Scores of protesters in Kyrgyzstan have clashed with police in Bishkek as Ban Ki-moon, the UN secretary-general, visited the Kyrgyz capital.
About 40 demonstrators gathered outside the capital's parliament building on Saturday, some shouting "help us" and "freedom" as Ban's motorcade sped past.
Police then pushed the demonstrators back, tearing down banners and knocking at least one protester off their feet, the Reuters news agency reported.
Ban is on a tour of Central Asia and is being closely watched for how strongly he pushes human rights issues in a region that, activists say, is being run by authoritarian leaders who tolerate little dissent.
"We want Ban Ki-moon to start paying attention to what is happening here, to the fact that human rights are being violated here and that Kyrgyzstan uses repression against its own people," Asiya Sasykbayeva, a human rights activist, said.
"There is no media freedom in this country. There is no alternative information. Dissent is being suppressed."
Ban later called on Kyrgyzstan to do more to protect human rights.
"Quite frankly, recent events have been troubling, including the last few days," he said.
"I repeat: all human rights must be protected, including free speech and freedom of the media"
"I repeat: all human rights must be protected, including free speech and freedom of the media."
The Kyrgyz authorities have recently cracked down on independent media, seizing equipment in a raid on a television station, effectively taking it off the air, and closing down an opposition newspaper.
In March, the courts banned two newspapers close to the Kyrgyz opposition and fined them $111,000 for having attacked the honour of Kurmanbek Bakiyev, the Kyrgyz president.
Two prominent journalists were killed in the region late last year and several independent media websites and radio stations have not been accessible in Kyrgyzstan since early March.

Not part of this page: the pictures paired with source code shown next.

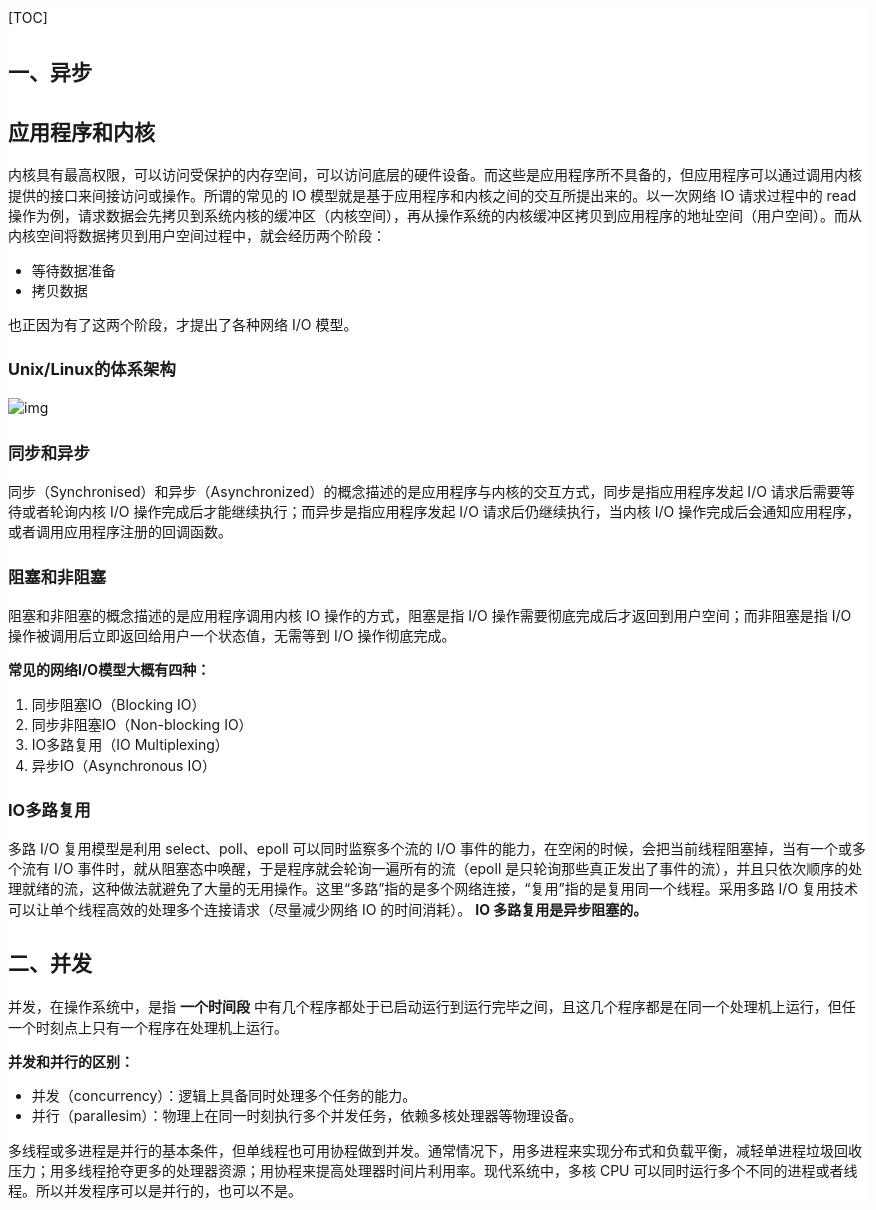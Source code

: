 [TOC]

## 一、异步

## 应用程序和内核

内核具有最高权限，可以访问受保护的内存空间，可以访问底层的硬件设备。而这些是应用程序所不具备的，但应用程序可以通过调用内核提供的接口来间接访问或操作。所谓的常见的 IO 模型就是基于应用程序和内核之间的交互所提出来的。以一次网络 IO 请求过程中的 read 操作为例，请求数据会先拷贝到系统内核的缓冲区（内核空间），再从操作系统的内核缓冲区拷贝到应用程序的地址空间（用户空间）。而从内核空间将数据拷贝到用户空间过程中，就会经历两个阶段：

- 等待数据准备
- 拷贝数据

也正因为有了这两个阶段，才提出了各种网络 I/O 模型。

### Unix/Linux的体系架构

![img](https://img4.fanhaobai.com/2017/11/synchronised-asynchronized-coroutine/88bb24ee-b443-407d-ad14-fdae5a7113d6.png)

### 同步和异步

同步（Synchronised）和异步（Asynchronized）的概念描述的是应用程序与内核的交互方式，同步是指应用程序发起 I/O 请求后需要等待或者轮询内核 I/O 操作完成后才能继续执行；而异步是指应用程序发起 I/O 请求后仍继续执行，当内核 I/O 操作完成后会通知应用程序，或者调用应用程序注册的回调函数。

### 阻塞和非阻塞

阻塞和非阻塞的概念描述的是应用程序调用内核 IO 操作的方式，阻塞是指 I/O 操作需要彻底完成后才返回到用户空间；而非阻塞是指 I/O 操作被调用后立即返回给用户一个状态值，无需等到 I/O 操作彻底完成。

**常见的网络I/O模型大概有四种：**

1. 同步阻塞IO（Blocking IO）
2. 同步非阻塞IO（Non-blocking IO）
3. IO多路复用（IO Multiplexing）
4. 异步IO（Asynchronous IO）

### IO多路复用

多路 I/O 复用模型是利用 select、poll、epoll 可以同时监察多个流的 I/O 事件的能力，在空闲的时候，会把当前线程阻塞掉，当有一个或多个流有 I/O 事件时，就从阻塞态中唤醒，于是程序就会轮询一遍所有的流（epoll 是只轮询那些真正发出了事件的流），并且只依次顺序的处理就绪的流，这种做法就避免了大量的无用操作。这里“多路”指的是多个网络连接，“复用”指的是复用同一个线程。采用多路 I/O 复用技术可以让单个线程高效的处理多个连接请求（尽量减少网络 IO 的时间消耗）。 **IO 多路复用是异步阻塞的。**

## 二、并发

并发，在操作系统中，是指 **一个时间段** 中有几个程序都处于已启动运行到运行完毕之间，且这几个程序都是在同一个处理机上运行，但任一个时刻点上只有一个程序在处理机上运行。

**并发和并行的区别：**

- 并发（concurrency）：逻辑上具备同时处理多个任务的能力。
- 并行（parallesim）：物理上在同一时刻执行多个并发任务，依赖多核处理器等物理设备。

多线程或多进程是并行的基本条件，但单线程也可用协程做到并发。通常情况下，用多进程来实现分布式和负载平衡，减轻单进程垃圾回收压力；用多线程抢夺更多的处理器资源；用协程来提高处理器时间片利用率。现代系统中，多核 CPU 可以同时运行多个不同的进程或者线程。所以并发程序可以是并行的，也可以不是。
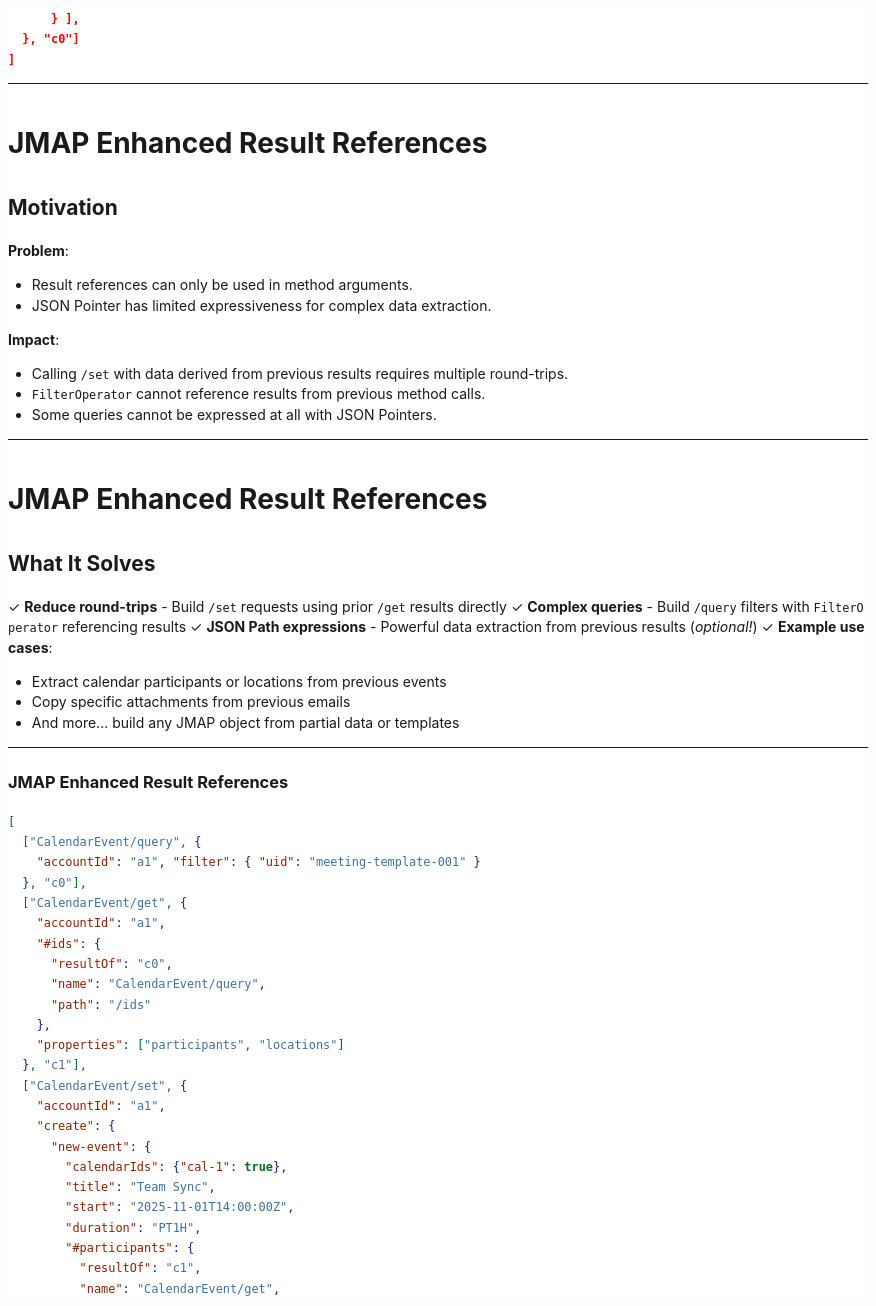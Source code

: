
 ```json
      } ],
  }, "c0"]
]
```

---

# JMAP Enhanced Result References
## Motivation

**Problem**: 
- Result references can only be used in method arguments.
- JSON Pointer has limited expressiveness for complex data extraction.

**Impact**: 
- Calling `/set` with data derived from previous results requires multiple round-trips.
- `FilterOperator` cannot reference results from previous method calls.
- Some queries cannot be expressed at all with JSON Pointers.

---

# JMAP Enhanced Result References
## What It Solves

✓ **Reduce round-trips** - Build `/set` requests using prior `/get` results directly
✓ **Complex queries** - Build `/query` filters with `FilterOperator` referencing results
✓ **JSON Path expressions** - Powerful data extraction from previous results (*optional!*)
✓ **Example use cases**:
  - Extract calendar participants or locations from previous events
  - Copy specific attachments from previous emails
  - And more... build any JMAP object from partial data or templates

---

### JMAP Enhanced Result References  

```json
[
  ["CalendarEvent/query", {
    "accountId": "a1", "filter": { "uid": "meeting-template-001" }
  }, "c0"],
  ["CalendarEvent/get", {
    "accountId": "a1",
    "#ids": {
      "resultOf": "c0",
      "name": "CalendarEvent/query",
      "path": "/ids"
    },
    "properties": ["participants", "locations"]
  }, "c1"],
  ["CalendarEvent/set", {
    "accountId": "a1",
    "create": {
      "new-event": {
        "calendarIds": {"cal-1": true},
        "title": "Team Sync",
        "start": "2025-11-01T14:00:00Z",
        "duration": "PT1H",
        "#participants": {
          "resultOf": "c1",
          "name": "CalendarEvent/get",
```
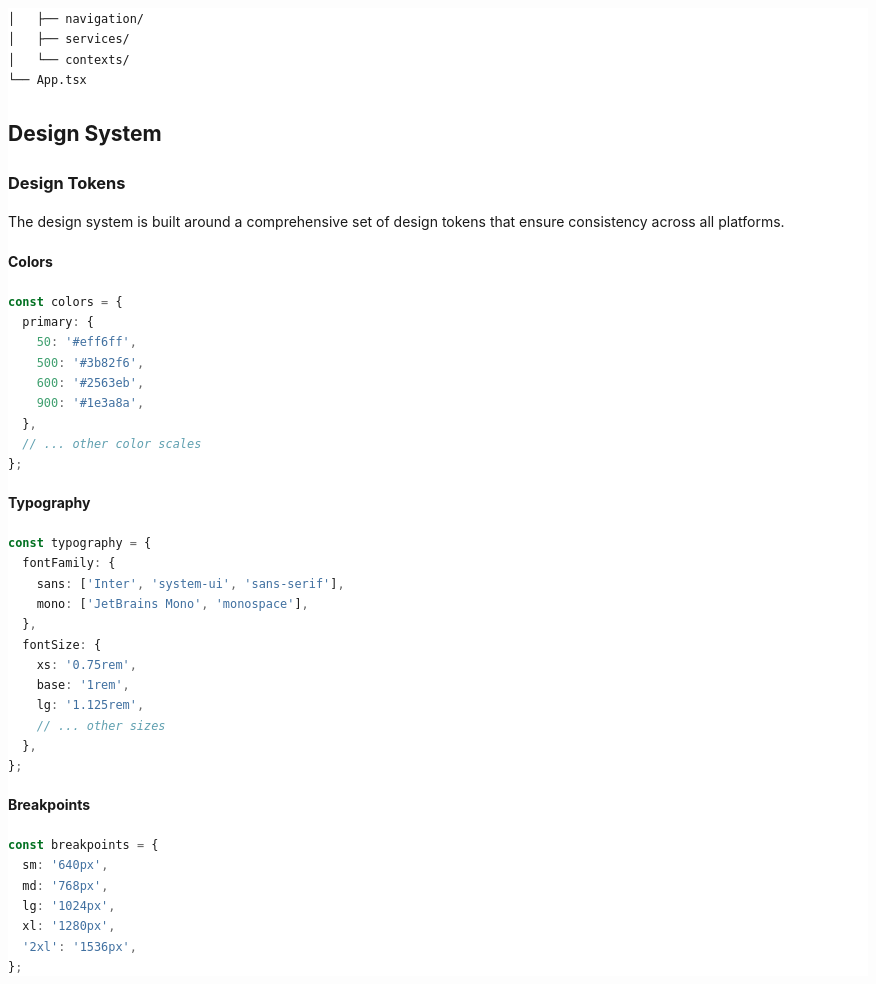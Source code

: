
```
│   ├── navigation/
│   ├── services/
│   └── contexts/
└── App.tsx
```

## Design System

### Design Tokens

The design system is built around a comprehensive set of design tokens that ensure consistency across all platforms.

#### Colors

```typescript
const colors = {
  primary: {
    50: '#eff6ff',
    500: '#3b82f6',
    600: '#2563eb',
    900: '#1e3a8a',
  },
  // ... other color scales
};
```

#### Typography

```typescript
const typography = {
  fontFamily: {
    sans: ['Inter', 'system-ui', 'sans-serif'],
    mono: ['JetBrains Mono', 'monospace'],
  },
  fontSize: {
    xs: '0.75rem',
    base: '1rem',
    lg: '1.125rem',
    // ... other sizes
  },
};
```

#### Breakpoints

```typescript
const breakpoints = {
  sm: '640px',
  md: '768px',
  lg: '1024px',
  xl: '1280px',
  '2xl': '1536px',
};
```

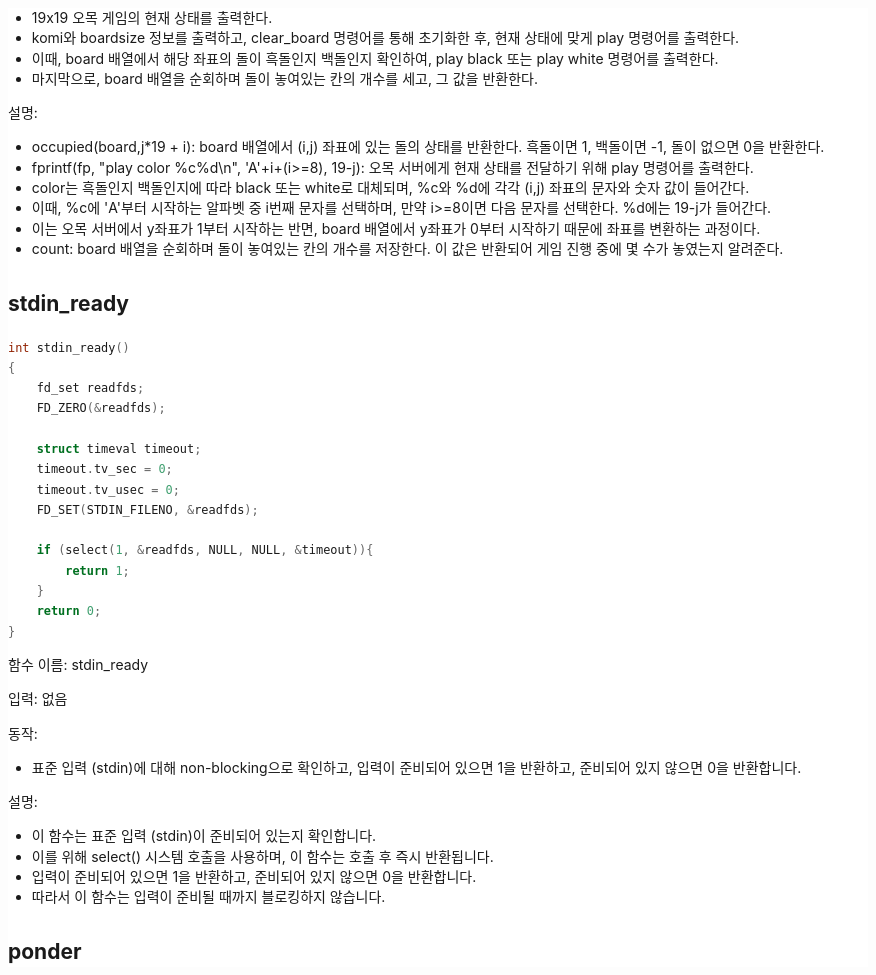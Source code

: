 * 19x19 오목 게임의 현재 상태를 출력한다.&#x20;
* komi와 boardsize 정보를 출력하고, clear\_board 명령어를 통해 초기화한 후, 현재 상태에 맞게 play 명령어를 출력한다.&#x20;
* 이때, board 배열에서 해당 좌표의 돌이 흑돌인지 백돌인지 확인하여, play black 또는 play white 명령어를 출력한다.&#x20;
* 마지막으로, board 배열을 순회하며 돌이 놓여있는 칸의 개수를 세고, 그 값을 반환한다.

설명:

* occupied(board,j\*19 + i): board 배열에서 (i,j) 좌표에 있는 돌의 상태를 반환한다. 흑돌이면 1, 백돌이면 -1, 돌이 없으면 0을 반환한다.
* fprintf(fp, "play color %c%d\n", 'A'+i+(i>=8), 19-j): 오목 서버에게 현재 상태를 전달하기 위해 play 명령어를 출력한다.&#x20;
* color는 흑돌인지 백돌인지에 따라 black 또는 white로 대체되며, %c와 %d에 각각 (i,j) 좌표의 문자와 숫자 값이 들어간다.&#x20;
* 이때, %c에 'A'부터 시작하는 알파벳 중 i번째 문자를 선택하며, 만약 i>=8이면 다음 문자를 선택한다. %d에는 19-j가 들어간다.&#x20;
* 이는 오목 서버에서 y좌표가 1부터 시작하는 반면, board 배열에서 y좌표가 0부터 시작하기 때문에 좌표를 변환하는 과정이다.
* count: board 배열을 순회하며 돌이 놓여있는 칸의 개수를 저장한다. 이 값은 반환되어 게임 진행 중에 몇 수가 놓였는지 알려준다.



## stdin\_ready

```c
int stdin_ready()
{
    fd_set readfds;
    FD_ZERO(&readfds);

    struct timeval timeout;
    timeout.tv_sec = 0;
    timeout.tv_usec = 0;
    FD_SET(STDIN_FILENO, &readfds);

    if (select(1, &readfds, NULL, NULL, &timeout)){
        return 1;
    }
    return 0;
}
```

함수 이름: stdin\_ready&#x20;

입력: 없음&#x20;

동작:&#x20;

* 표준 입력 (stdin)에 대해 non-blocking으로 확인하고, 입력이 준비되어 있으면 1을 반환하고, 준비되어 있지 않으면 0을 반환합니다.&#x20;

설명:&#x20;

* 이 함수는 표준 입력 (stdin)이 준비되어 있는지 확인합니다.&#x20;
* 이를 위해 select() 시스템 호출을 사용하며, 이 함수는 호출 후 즉시 반환됩니다.&#x20;
* 입력이 준비되어 있으면 1을 반환하고, 준비되어 있지 않으면 0을 반환합니다.&#x20;
* 따라서 이 함수는 입력이 준비될 때까지 블로킹하지 않습니다.



## ponder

Ban arrived in Kyrgyzstan as part of an official tour of Central Asia that also takes in Kazakhstan, Tajikistan, Turkmenistan and Uzbekistan.
Advocacy groups have accused the West of putting oil and security above democracy in its contacts with Central Asia, a region lying on vast energy reserves and serving as a transit route for supplies headed for Nato troops in Afghanistan.
"We are deeply disturbed by the actions of Kyrgyz authorities to systematically unplug their citizens from independent and opposition news sources," the US-based Committee to Protect Journalists, said in a statement.